[[ Data records, beginning ]]

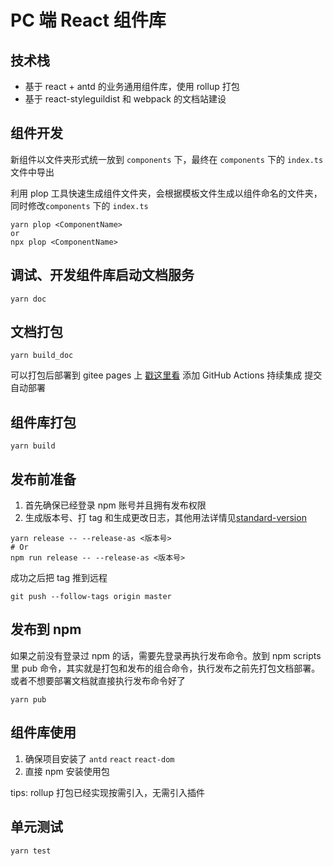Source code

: # PC 端 React 组件库


## 技术栈

- 基于 react + antd 的业务通用组件库，使用 rollup 打包
- 基于 react-styleguildist 和 webpack 的文档站建设

## 组件开发

新组件以文件夹形式统一放到 `components` 下，最终在 `components` 下的 `index.ts` 文件中导出

利用 plop 工具快速生成组件文件夹，会根据模板文件生成以组件命名的文件夹，同时修改`components` 下的 `index.ts`

```
yarn plop <ComponentName>
or
npx plop <ComponentName>
```

## 调试、开发组件库启动文档服务

```
yarn doc
```


## 文档打包

```
yarn build_doc
```

可以打包后部署到 gitee pages 上 [戳这里看](https://xxxxx) 添加 GitHub Actions 持续集成 提交自动部署

## 组件库打包

```
yarn build
```

## 发布前准备

1. 首先确保已经登录 npm 账号并且拥有发布权限
2. 生成版本号、打 tag 和生成更改日志，其他用法详情见[standard-version](https://github.com/conventional-changelog/standard-version)

```
yarn release -- --release-as <版本号>
# Or
npm run release -- --release-as <版本号>
```

成功之后把 tag 推到远程

```
git push --follow-tags origin master
```

## 发布到 npm

如果之前没有登录过 npm 的话，需要先登录再执行发布命令。放到 npm scripts 里 pub 命令，其实就是打包和发布的组合命令，执行发布之前先打包文档部署。或者不想要部署文档就直接执行发布命令好了

```
yarn pub
```

## 组件库使用

1. 确保项目安装了 `antd` `react` `react-dom`
2. 直接 npm 安装使用包

tips: rollup 打包已经实现按需引入，无需引入插件

## 单元测试

```
yarn test
```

[[ Data records, end ]]

◆ **Exercise prompt**:
The answer should match the data above word for word, with no pictures in it.

◆ **Output of the exercise**:
Source code

: # PC 端 React 组件库


## 技术栈

- 基于 react + antd 的业务通用组件库，使用 rollup 打包
- 基于 react-styleguildist 和 webpack 的文档站建设

## 组件开发

新组件以文件夹形式统一放到 `components` 下，最终在 `components` 下的 `index.ts` 文件中导出

利用 plop 工具快速生成组件文件夹，会根据模板文件生成以组件命名的文件夹，同时修改`components` 下的 `index.ts`

```
yarn plop <ComponentName>
or
npx plop <ComponentName>
```

## 调试、开发组件库启动文档服务

```
yarn doc
```


## 文档打包

```
yarn build_doc
```

可以打包后部署到 gitee pages 上 [戳这里看](https://xxxxx) 添加 GitHub Actions 持续集成 提交自动部署

## 组件库打包

```
yarn build
```

## 发布前准备

1. 首先确保已经登录 npm 账号并且拥有发布权限
2. 生成版本号、打 tag 和生成更改日志，其他用法详情见[standard-version](https://github.com/conventional-changelog/standard-version)

```
yarn release -- --release-as <版本号>
# Or
npm run release -- --release-as <版本号>
```

成功之后把 tag 推到远程

```
git push --follow-tags origin master
```

## 发布到 npm

如果之前没有登录过 npm 的话，需要先登录再执行发布命令。放到 npm scripts 里 pub 命令，其实就是打包和发布的组合命令，执行发布之前先打包文档部署。或者不想要部署文档就直接执行发布命令好了

```
yarn pub
```

## 组件库使用

1. 确保项目安装了 `antd` `react` `react-dom`
2. 直接 npm 安装使用包

tips: rollup 打包已经实现按需引入，无需引入插件

## 单元测试

```
yarn test
```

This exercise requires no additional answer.